That’s the leftist paradigm though which Pinker views grammatical conservatives, and, by implication, conservatives in general, or the people he imagines to be conservatives. Well, how could he apply this paradigm to his analysis of Roberts’s odd behavior during the swearing-in? There was no question of a split infinitive in the oath of office. So Pinker fantasized a non-existent rule against split auxiliary verbs, which says that you can’t put “faithfully” between “will” and “execute,” and argued that Roberts—that repressed, insecure, fetish-controlled conservative—was so hung up by the split auxiliary verb, “will faithfully execute,” that he unconsciously un-split it by moving “faithfully” to the end of the clause.
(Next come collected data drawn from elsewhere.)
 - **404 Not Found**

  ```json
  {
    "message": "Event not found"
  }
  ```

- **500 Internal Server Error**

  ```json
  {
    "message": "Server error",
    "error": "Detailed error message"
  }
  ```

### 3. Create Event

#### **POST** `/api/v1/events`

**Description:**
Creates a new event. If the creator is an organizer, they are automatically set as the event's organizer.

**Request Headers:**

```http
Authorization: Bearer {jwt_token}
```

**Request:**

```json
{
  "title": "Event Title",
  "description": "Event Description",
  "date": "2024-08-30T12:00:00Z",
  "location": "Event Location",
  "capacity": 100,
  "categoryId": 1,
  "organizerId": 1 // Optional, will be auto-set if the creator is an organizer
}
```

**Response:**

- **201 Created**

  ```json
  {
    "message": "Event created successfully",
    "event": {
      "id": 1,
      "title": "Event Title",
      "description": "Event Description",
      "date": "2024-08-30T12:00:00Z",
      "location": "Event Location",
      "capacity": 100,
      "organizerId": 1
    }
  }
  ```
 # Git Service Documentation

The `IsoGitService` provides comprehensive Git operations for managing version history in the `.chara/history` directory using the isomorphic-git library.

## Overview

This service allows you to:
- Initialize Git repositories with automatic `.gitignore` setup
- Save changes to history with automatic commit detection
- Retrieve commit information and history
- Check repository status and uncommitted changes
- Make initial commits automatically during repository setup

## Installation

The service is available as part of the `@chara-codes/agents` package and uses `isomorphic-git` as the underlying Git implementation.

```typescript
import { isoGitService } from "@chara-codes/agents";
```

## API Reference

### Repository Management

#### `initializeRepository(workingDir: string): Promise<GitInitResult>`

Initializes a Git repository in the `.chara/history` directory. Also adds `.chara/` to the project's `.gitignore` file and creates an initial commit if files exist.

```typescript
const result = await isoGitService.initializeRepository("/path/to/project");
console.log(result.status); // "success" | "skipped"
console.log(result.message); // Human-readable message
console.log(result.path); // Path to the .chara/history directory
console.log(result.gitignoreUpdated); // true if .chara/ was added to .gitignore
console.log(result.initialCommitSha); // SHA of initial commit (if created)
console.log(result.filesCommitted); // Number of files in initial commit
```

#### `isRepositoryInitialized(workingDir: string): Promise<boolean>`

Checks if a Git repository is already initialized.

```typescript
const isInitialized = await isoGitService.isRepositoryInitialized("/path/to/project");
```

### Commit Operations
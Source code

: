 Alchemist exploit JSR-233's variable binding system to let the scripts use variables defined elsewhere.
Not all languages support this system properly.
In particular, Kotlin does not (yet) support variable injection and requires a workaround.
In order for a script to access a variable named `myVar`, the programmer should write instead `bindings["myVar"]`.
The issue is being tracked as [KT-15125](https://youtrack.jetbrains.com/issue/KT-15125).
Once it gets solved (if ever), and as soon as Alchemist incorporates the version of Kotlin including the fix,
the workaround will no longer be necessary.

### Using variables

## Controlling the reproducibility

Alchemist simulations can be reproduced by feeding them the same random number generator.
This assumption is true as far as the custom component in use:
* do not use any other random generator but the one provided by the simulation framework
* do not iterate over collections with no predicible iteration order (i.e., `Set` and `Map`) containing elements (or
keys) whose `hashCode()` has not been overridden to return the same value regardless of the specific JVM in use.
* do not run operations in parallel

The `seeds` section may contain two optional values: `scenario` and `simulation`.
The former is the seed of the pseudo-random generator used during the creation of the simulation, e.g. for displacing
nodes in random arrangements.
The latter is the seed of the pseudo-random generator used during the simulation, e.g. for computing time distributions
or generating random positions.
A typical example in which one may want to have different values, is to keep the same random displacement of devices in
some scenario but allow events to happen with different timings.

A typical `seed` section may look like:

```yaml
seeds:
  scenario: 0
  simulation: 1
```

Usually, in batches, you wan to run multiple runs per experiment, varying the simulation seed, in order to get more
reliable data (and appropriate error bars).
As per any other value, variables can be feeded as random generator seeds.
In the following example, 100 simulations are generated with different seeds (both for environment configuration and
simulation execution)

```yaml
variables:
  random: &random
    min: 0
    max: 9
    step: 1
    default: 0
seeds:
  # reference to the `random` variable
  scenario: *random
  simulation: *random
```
Thus Pinker, the supposed rational man of science, reveals himself as a pseudo-intellectual twit operating under the sway of the stupidest and meanest liberal prejudices about conservatives, to the point where he makes up a grammatical rule and a conservative belief about that rule that don’t exist. And The New York Times published this worthless drivel.

And, by the way, Roberts didn’t have any problem with the split auxiliary verb, “I do solemnly swear.”
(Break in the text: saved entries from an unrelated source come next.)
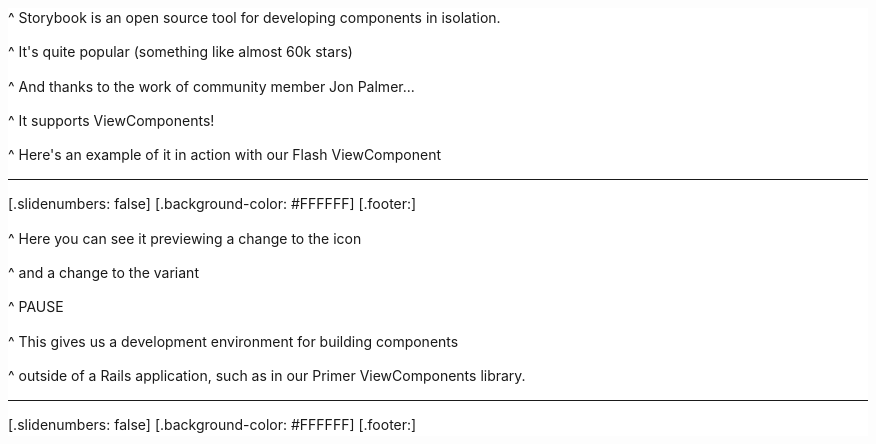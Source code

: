 ^ Storybook is an open source tool for developing components in isolation.

^ It's quite popular (something like almost 60k stars)

^ And thanks to the work of community member Jon Palmer...

^ It supports ViewComponents!

^ Here's an example of it in action with our Flash ViewComponent

---

[.slidenumbers: false]
[.background-color: #FFFFFF]
[.footer:]

![fit autoplay mute](img/storybook.mov)

^ Here you can see it previewing a change to the icon

^ and a change to the variant

^ PAUSE

^ This gives us a development environment for building components

^ outside of a Rails application, such as in our Primer ViewComponents library.

---

[.slidenumbers: false]
[.background-color: #FFFFFF]
[.footer:]
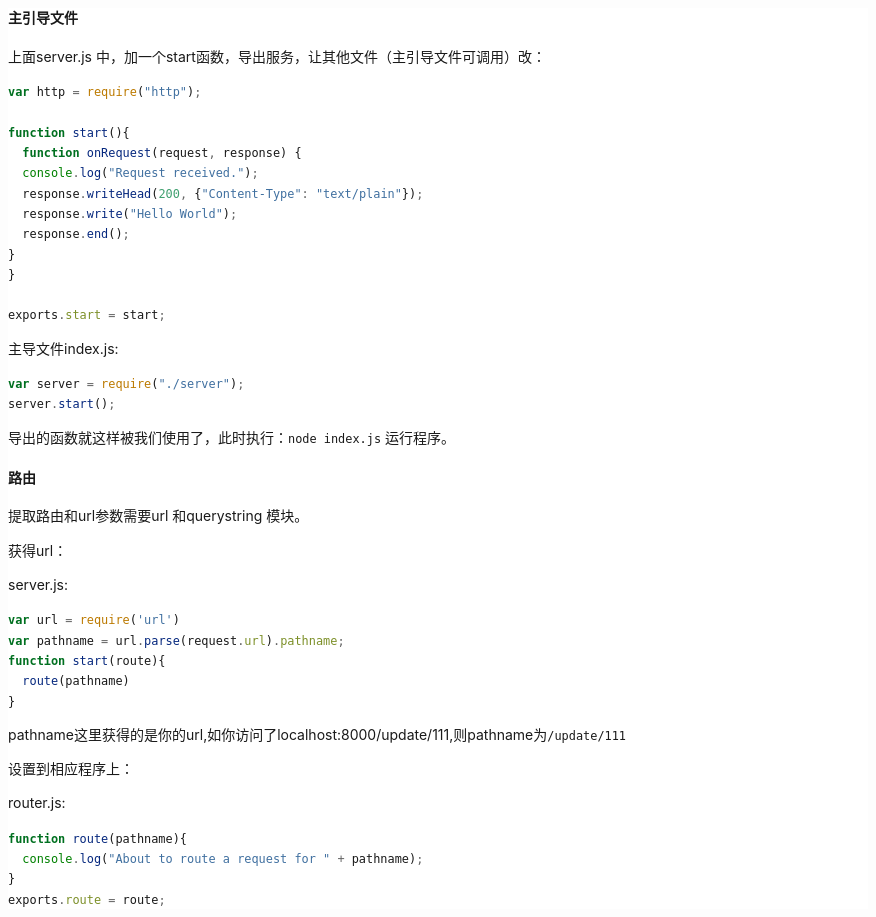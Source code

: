 

#### 主引导文件

上面server.js 中，加一个start函数，导出服务，让其他文件（主引导文件可调用）改：

```js
var http = require("http");

function start(){
  function onRequest(request, response) {
  console.log("Request received.");
  response.writeHead(200, {"Content-Type": "text/plain"});
  response.write("Hello World");
  response.end();
}
}

exports.start = start;
```

主导文件index.js:

```js
var server = require("./server");
server.start();
```

导出的函数就这样被我们使用了，此时执行：`node index.js`  运行程序。



#### 路由

提取路由和url参数需要url 和querystring 模块。

获得url：

server.js:

```js
var url = require('url') 
var pathname = url.parse(request.url).pathname;
function start(route){
  route(pathname)
}
```

pathname这里获得的是你的url,如你访问了localhost:8000/update/111,则pathname为`/update/111`

 设置到相应程序上：

router.js:

```js
function route(pathname){
  console.log("About to route a request for " + pathname);
}
exports.route = route;
```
Here’s a further example of Pinker’s prejudicial case against Roberts which he supports by ignorance. He writes:

In his legal opinions, Chief Justice Roberts has altered quotations to conform to his notions of grammaticality, as when he excised the “ain’t” from Bob Dylan’s line “When you ain’t got nothing, you got nothing to lose.”

Now Dylan may have said, “When you ain’t got nothin’,” in later live performances of “Like a Rolling Stone.” But in the original 1965 recording, Dylan shouts:

When you got nothin’
You got nothin’ to lose.

So if Roberts left out “ain’t” from that line, he was quoting it correctly. Once again, in portraying Roberts as driven by a neurotic, superstitious need to change texts, Pinker reveals that he himself is driven by liberal animus against conservatives to make up non-existent facts.

* * *

Oaf of Office
By STEVEN PINKER
January 21, 2009 IN 1969, Neil Armstrong appeared to have omitted an indefinite article as he stepped onto the moon and left earthlings puzzled over the difference between “man” and “mankind.” In 1980, Jimmy Carter, accepting his party’s nomination, paid homage to a former vice president he called Hubert Horatio Hornblower. A year later, Diana Spencer reversed the first two names of her betrothed in her wedding vows, and thus, as Prince Charles Philip supposedly later joked, actually married his father.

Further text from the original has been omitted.